Exhibit 12.1
BYRD LAW GROUP, PA
37 N. Orange Ave., Ste. 500
Orlando, Fl. 32801
(407) 710-2770
Ladies and Gentlemen:
We have acted as special counsel to Stirling Bridge Group, Inc. (the “Company”), a corporation incorporated under the laws of the State of Florida, in connection with the filing of the Offering Statement under Regulation A of the Securities Act of 1933, as amended (the “Securities Act”), with the Securities and Exchange Commission relating to the proposed offering by the Company (the “Offering”) of up to $5,000,000 of Class “A” Common Stock by the Company. (the “Shares”).
For purposes of rendering this opinion, we have examined originals or copies (certified or otherwise identified to our satisfaction) of:
1. | Duly authorized and filed Articles of Incorporation of Stirling Bridge Group, Inc. filed with and issued by the Secretary of State of the State of Florida on October 3, 2022; |
2. | Bylaws of the Company in the form filed with the Securities and Exchange Commission; and |
3. | All minutes and resolutions of the Board of Directors of the Company pertaining to the matters herein contained. |
We have also examined such other public records and documents of the Company as appropriate and necessary to issue this opinion.
In such examination, we have assumed:(i) the genuineness of all signatures, (ii) the legal capacity of all natural persons, (iii) the authenticity of all documents submitted to us as originals, (iv) the conformity to original documents of all documents submitted to us as certified, conformed or other copies and the authenticity of the originals of such documents and (v) that all records and other information made available to us by the Company on which we have relied are complete in all material respects. As to all questions of fact material to this opinion, we have relied solely upon the above-referenced certificates or comparable documents and other documents delivered pursuant thereto, have not performed or had performed any independent research of public records and have assumed that certificates of or other comparable documents from public officials dated prior to the date hereof remain accurate as of the date hereof.

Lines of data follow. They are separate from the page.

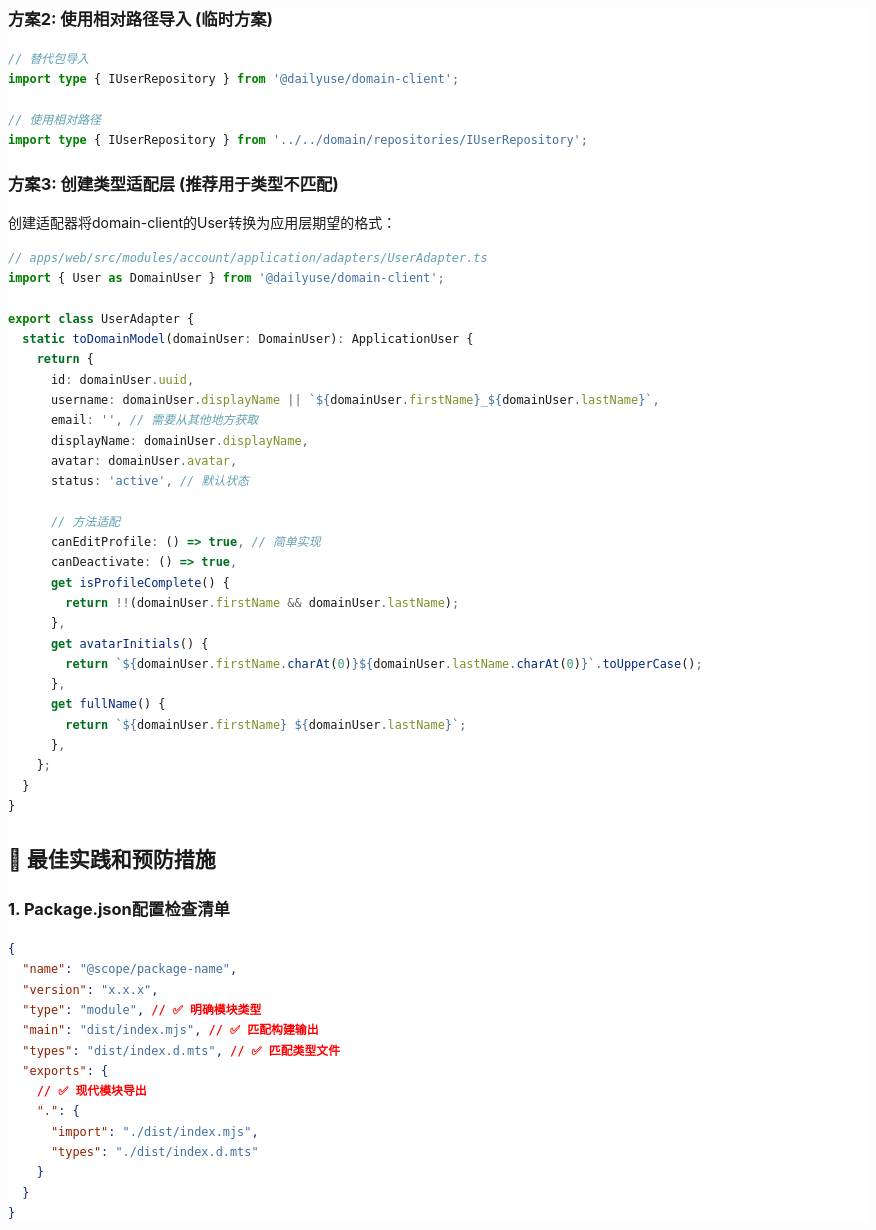 ### 方案2: 使用相对路径导入 (临时方案)

```typescript
// 替代包导入
import type { IUserRepository } from '@dailyuse/domain-client';

// 使用相对路径
import type { IUserRepository } from '../../domain/repositories/IUserRepository';
```

### 方案3: 创建类型适配层 (推荐用于类型不匹配)

创建适配器将domain-client的User转换为应用层期望的格式：

```typescript
// apps/web/src/modules/account/application/adapters/UserAdapter.ts
import { User as DomainUser } from '@dailyuse/domain-client';

export class UserAdapter {
  static toDomainModel(domainUser: DomainUser): ApplicationUser {
    return {
      id: domainUser.uuid,
      username: domainUser.displayName || `${domainUser.firstName}_${domainUser.lastName}`,
      email: '', // 需要从其他地方获取
      displayName: domainUser.displayName,
      avatar: domainUser.avatar,
      status: 'active', // 默认状态

      // 方法适配
      canEditProfile: () => true, // 简单实现
      canDeactivate: () => true,
      get isProfileComplete() {
        return !!(domainUser.firstName && domainUser.lastName);
      },
      get avatarInitials() {
        return `${domainUser.firstName.charAt(0)}${domainUser.lastName.charAt(0)}`.toUpperCase();
      },
      get fullName() {
        return `${domainUser.firstName} ${domainUser.lastName}`;
      },
    };
  }
}
```

## 🎯 最佳实践和预防措施

### 1. Package.json配置检查清单

```json
{
  "name": "@scope/package-name",
  "version": "x.x.x",
  "type": "module", // ✅ 明确模块类型
  "main": "dist/index.mjs", // ✅ 匹配构建输出
  "types": "dist/index.d.mts", // ✅ 匹配类型文件
  "exports": {
    // ✅ 现代模块导出
    ".": {
      "import": "./dist/index.mjs",
      "types": "./dist/index.d.mts"
    }
  }
}
```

Based on the foregoing and on such legal considerations as we deem relevant, we are of the opinion that the Shares, when issued and delivered against payment for subscriptions related thereto, will be validly issued shares of Class “A” Common Stock of Stirling Bridge Group, Inc. The foregoing opinion is limited to the Florida General Corporation. Act and other applicable Florida Law, as currently in effect, and we do not express any opinion herein concerning any other law.
The opinion expressed herein is rendered as of the date hereof and is based on existing law, which is subject to change. Where our opinion expressed herein refers to events to occur at a future date, we have assumed that there will have been no changes in the relevant law or facts between the date hereof and such future date. We do not undertake to advise you of any changes in the opinion expressed herein from matters that may hereafter arise or be brought to our attention or to revise or supplement such opinion should the present laws of any jurisdiction be changed by legislative action, judicial decision or otherwise.
Our opinion expressed herein is limited to the matters expressly stated herein, and no opinion is implied or may be inferred beyond the matters expressly stated.
We hereby consent to the use of this letter as an exhibit to the Offering Statement and to any and all references to our firm in the offering circular that is a part of the Offering Statement. In giving this consent, we do not admit that we are within the category of persons whose consent is required under Section 7 of the Securities Act, or the rules and regulations of the Securities and Exchange Commission.
Respectfully submitted this 9th day of November, 2022.